WHAT IS EXPECTED: Please reproduce the data below exactly, from the first line through the line containing "This section is", and leave every later line out.

··· EXERCISE INPUTS

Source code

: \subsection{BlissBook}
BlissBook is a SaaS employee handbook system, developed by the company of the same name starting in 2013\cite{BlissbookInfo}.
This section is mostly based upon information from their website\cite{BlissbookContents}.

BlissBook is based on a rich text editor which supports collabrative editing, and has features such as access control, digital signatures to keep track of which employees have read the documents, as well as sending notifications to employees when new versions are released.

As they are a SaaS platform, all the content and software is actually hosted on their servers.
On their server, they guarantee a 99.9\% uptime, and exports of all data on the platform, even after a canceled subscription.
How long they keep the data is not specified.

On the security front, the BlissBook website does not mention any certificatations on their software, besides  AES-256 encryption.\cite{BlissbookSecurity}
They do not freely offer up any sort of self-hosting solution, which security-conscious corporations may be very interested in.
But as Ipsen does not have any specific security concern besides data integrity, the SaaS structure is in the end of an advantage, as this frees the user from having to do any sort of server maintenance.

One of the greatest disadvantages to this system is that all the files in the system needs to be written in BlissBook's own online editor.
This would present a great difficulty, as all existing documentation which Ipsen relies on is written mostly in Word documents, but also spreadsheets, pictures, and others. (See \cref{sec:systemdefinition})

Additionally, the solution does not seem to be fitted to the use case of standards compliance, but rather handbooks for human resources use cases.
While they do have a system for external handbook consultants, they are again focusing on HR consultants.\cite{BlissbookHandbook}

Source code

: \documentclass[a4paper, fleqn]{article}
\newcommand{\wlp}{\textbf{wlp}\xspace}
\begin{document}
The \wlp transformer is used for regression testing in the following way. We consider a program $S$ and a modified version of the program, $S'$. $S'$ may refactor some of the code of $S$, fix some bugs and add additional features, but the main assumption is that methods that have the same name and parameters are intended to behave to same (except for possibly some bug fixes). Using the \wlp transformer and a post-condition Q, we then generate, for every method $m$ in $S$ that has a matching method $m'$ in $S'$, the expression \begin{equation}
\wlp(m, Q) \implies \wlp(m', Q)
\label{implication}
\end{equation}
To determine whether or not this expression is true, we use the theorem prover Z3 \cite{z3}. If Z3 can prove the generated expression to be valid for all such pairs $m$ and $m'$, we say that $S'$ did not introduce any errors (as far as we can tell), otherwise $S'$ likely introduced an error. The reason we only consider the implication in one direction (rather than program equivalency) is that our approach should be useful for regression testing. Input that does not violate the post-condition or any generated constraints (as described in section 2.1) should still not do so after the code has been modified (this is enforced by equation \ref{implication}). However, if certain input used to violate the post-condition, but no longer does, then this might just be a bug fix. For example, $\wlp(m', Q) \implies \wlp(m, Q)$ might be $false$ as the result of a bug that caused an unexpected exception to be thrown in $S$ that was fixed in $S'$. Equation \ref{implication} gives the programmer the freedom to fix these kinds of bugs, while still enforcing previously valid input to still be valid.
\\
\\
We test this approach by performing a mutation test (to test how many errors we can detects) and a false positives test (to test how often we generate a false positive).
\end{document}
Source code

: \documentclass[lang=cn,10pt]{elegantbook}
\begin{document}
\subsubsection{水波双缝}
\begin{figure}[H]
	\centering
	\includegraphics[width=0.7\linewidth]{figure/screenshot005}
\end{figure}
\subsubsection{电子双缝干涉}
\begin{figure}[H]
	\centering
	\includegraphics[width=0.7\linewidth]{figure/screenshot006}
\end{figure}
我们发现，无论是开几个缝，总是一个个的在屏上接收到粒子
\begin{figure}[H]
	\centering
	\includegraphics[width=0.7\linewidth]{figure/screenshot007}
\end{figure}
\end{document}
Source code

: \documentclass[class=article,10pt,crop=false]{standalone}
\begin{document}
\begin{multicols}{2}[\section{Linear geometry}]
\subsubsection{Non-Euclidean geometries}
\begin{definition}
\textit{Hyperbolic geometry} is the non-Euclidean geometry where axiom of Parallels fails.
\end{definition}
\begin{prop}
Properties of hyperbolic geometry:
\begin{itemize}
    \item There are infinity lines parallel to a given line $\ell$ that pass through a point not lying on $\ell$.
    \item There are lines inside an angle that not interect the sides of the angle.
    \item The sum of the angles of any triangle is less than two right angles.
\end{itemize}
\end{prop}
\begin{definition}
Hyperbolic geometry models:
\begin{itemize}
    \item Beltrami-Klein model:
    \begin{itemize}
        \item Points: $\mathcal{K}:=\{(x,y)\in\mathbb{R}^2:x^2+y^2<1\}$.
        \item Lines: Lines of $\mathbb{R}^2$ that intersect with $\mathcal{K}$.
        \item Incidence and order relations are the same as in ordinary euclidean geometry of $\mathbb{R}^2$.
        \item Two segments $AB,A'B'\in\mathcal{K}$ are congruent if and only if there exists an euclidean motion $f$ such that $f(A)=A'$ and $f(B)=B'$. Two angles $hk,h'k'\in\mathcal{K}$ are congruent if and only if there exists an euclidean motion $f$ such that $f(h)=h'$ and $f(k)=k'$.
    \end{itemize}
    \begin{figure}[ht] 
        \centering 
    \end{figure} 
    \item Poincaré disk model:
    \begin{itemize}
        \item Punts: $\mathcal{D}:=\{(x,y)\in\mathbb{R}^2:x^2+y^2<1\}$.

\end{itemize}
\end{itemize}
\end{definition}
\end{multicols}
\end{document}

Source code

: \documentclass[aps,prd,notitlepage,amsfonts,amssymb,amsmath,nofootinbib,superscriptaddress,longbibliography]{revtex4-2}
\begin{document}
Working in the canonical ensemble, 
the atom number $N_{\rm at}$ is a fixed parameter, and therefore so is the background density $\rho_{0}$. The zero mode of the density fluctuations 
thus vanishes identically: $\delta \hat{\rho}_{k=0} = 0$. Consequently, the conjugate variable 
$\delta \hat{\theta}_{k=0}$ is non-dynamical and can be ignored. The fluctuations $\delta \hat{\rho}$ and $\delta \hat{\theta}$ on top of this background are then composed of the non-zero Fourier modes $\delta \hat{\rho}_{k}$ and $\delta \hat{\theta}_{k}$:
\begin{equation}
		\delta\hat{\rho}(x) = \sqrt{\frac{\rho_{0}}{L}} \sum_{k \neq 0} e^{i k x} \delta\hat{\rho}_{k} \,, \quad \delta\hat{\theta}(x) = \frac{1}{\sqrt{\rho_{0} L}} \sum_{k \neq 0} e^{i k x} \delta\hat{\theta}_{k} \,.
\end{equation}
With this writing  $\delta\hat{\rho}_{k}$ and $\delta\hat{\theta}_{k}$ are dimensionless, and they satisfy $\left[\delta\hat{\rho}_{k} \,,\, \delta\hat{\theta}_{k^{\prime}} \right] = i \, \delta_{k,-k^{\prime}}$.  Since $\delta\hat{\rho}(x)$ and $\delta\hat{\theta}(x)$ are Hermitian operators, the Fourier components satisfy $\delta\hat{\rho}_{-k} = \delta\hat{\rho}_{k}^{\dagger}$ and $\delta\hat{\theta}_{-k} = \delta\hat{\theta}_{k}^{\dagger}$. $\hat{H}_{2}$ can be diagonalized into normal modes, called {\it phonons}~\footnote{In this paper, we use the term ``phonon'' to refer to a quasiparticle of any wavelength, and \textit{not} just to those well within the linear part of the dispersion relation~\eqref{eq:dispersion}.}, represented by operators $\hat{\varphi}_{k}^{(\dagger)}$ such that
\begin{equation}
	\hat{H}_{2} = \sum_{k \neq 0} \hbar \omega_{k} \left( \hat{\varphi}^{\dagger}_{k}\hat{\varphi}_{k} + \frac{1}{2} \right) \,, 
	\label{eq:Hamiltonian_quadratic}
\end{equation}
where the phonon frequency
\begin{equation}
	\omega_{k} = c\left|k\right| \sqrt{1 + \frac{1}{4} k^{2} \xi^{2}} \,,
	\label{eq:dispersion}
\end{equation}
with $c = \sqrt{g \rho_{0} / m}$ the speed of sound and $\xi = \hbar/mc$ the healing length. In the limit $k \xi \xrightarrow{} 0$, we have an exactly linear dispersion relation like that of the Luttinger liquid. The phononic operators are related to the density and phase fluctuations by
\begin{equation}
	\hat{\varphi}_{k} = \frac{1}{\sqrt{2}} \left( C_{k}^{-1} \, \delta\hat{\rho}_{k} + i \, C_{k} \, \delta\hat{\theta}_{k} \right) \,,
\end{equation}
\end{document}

······

SOLUTION TO THE PROBLEM:
Source code

: \subsection{BlissBook}
BlissBook is a SaaS employee handbook system, developed by the company of the same name starting in 2013\cite{BlissbookInfo}.
This section is mostly based upon information from their website\cite{BlissbookContents}.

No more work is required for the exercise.